10.4.4
By the Fundamental Theorem of algebra every polynomial over R splits in C. If all the roots of f are in R, f splits in R, and therefore its splitting field is R. Suppose f has a root a+bi in C which is not in R (so b!=0). f splits in C, so the splitting field K of f is contained in C. But the splitting field must contain R and a+bi, so R(a+bi) is contained in K and K is contained in C. a and a+bi are in R(a+bi), so bi is in R(a+bi). b!=0, so i is in R(a+bi). This means R(i) is contained in R(a+bi).
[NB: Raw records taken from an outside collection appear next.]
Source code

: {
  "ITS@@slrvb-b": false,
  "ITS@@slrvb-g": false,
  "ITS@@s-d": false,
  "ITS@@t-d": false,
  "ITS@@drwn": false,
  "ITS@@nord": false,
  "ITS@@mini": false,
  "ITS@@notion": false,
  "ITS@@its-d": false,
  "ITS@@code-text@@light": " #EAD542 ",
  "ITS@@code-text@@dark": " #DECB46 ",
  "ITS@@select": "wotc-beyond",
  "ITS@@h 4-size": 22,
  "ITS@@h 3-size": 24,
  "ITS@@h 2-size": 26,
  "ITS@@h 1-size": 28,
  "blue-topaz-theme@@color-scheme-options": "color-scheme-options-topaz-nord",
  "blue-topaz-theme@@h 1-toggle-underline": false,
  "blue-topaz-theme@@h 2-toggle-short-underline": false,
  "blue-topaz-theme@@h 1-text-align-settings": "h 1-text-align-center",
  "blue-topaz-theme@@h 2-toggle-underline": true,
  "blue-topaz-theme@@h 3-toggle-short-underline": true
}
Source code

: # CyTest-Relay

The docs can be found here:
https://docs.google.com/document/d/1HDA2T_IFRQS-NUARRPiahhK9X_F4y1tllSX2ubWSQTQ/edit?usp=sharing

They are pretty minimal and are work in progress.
But R(i)=C, so R(a+bi)=C, and we get that K=C.
10.4.9
Suppose F={a1,...,an} is algebraicly closed. WLOG a1!=0. Then f(x)=a1+(x-a1)(x-a2)...(x-an) must have all its root in F, so at least one of a1,...,an is a root for f. But for every i, f(ai)=a1!=0, which is a contradiction. This means F can not be algebraicly closed.
10.5.10
Assume p(x) is separable, and let K be the splitting field of p(x) over F. Then there are distinct u1,...,un in K and a c!=0 in F s.t. p(x)=c(x-u1)...(x-un). So p'(x)=c(x-u2)...(x-un)+...+c(x-u1)...(x-u(n-1)). p'(u1)=c(u1-u2)...(u1-un)!=0 since ui's are distinct, [which follows from separability of p(x)], and so p'(x)!=0. Assume p'(x)!=0. Then deg(p'(x)) is bigger than 0 and less than deg p(x). This means p(x) does not divide p`(x). Also p(x) is irreducible, so (p(x),p'(x)) must be one. Now apply Lemma 10.16 to get that p is separable.
10.5.12b
The minimal polynomials of sqrt(3) and i are x^2-3 and x^2+1. x^2-3=(x-sqrt(3))(x+sprt(3)), and x^2+1=(x-i)(x+i). From the proof of the theorem if we choose c!=(+/- sprt(3) - sqrt(3))/(i +/- i), for example 1, then Q(sqrt(3),i)=Q(sqrt(3)+i).
10.6.5
F is a subfield of K, so char(F)=char(K) (1F=1K, and n1F=n1K for every n). By theorem 10.23 F has order p^a where p=char(F), a=[F:Zp] and K has order p^b where b=[K:Zp]. [K:Zp]=[K:F][F:Zp] so b=na. This means order of K is p^(na)=(p^a)^n=q^n.
11.1.4 
  | i | t | a | b |
i | i | t | a | b |
t | t | i | b | a |
a | a | b | i | t |
b | b | a | t | i |
11.1.5
GalFK is isomorphic to a subgroup of Sn. By Lagrange's theorem order(GalFK) | order(Sn), which is n! So order(GalFK) | n!.